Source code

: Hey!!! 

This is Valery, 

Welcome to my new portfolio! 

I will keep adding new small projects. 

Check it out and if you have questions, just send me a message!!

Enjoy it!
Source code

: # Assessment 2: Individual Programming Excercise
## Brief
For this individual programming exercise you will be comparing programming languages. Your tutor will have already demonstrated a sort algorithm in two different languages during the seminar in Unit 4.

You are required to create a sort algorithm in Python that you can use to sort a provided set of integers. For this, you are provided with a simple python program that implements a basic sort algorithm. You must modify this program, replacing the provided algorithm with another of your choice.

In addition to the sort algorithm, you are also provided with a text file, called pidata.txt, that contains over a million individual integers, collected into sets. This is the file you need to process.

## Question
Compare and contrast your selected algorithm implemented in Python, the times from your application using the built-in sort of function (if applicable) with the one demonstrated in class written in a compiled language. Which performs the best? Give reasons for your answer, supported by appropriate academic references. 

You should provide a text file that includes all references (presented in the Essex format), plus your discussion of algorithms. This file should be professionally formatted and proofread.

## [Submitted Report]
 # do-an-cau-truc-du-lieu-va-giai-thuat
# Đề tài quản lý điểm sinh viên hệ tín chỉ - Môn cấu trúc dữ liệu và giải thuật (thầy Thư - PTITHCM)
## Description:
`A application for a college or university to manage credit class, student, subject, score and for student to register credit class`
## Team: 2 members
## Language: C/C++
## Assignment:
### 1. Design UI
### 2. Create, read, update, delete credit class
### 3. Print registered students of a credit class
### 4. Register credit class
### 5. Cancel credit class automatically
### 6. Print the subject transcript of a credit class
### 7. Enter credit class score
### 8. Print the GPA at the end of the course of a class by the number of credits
+++
HOW TO COMPLETE THIS TASK:
The complete listing above is to be output again exactly.

WRITTEN SOLUTION:
Source code

: Hey!!! 

This is Valery, 

Welcome to my new portfolio! 

I will keep adding new small projects. 

Check it out and if you have questions, just send me a message!!

Enjoy it!
Source code

: # Assessment 2: Individual Programming Excercise
## Brief
For this individual programming exercise you will be comparing programming languages. Your tutor will have already demonstrated a sort algorithm in two different languages during the seminar in Unit 4.

You are required to create a sort algorithm in Python that you can use to sort a provided set of integers. For this, you are provided with a simple python program that implements a basic sort algorithm. You must modify this program, replacing the provided algorithm with another of your choice.

In addition to the sort algorithm, you are also provided with a text file, called pidata.txt, that contains over a million individual integers, collected into sets. This is the file you need to process.

## Question
Compare and contrast your selected algorithm implemented in Python, the times from your application using the built-in sort of function (if applicable) with the one demonstrated in class written in a compiled language. Which performs the best? Give reasons for your answer, supported by appropriate academic references. 

You should provide a text file that includes all references (presented in the Essex format), plus your discussion of algorithms. This file should be professionally formatted and proofread.

## [Submitted Report]
 # do-an-cau-truc-du-lieu-va-giai-thuat
# Đề tài quản lý điểm sinh viên hệ tín chỉ - Môn cấu trúc dữ liệu và giải thuật (thầy Thư - PTITHCM)
## Description:
`A application for a college or university to manage credit class, student, subject, score and for student to register credit class`
## Team: 2 members
## Language: C/C++
## Assignment:
### 1. Design UI
### 2. Create, read, update, delete credit class
### 3. Print registered students of a credit class
### 4. Register credit class
### 5. Cancel credit class automatically
### 6. Print the subject transcript of a credit class
### 7. Enter credit class score
### 8. Print the GPA at the end of the course of a class by the number of credits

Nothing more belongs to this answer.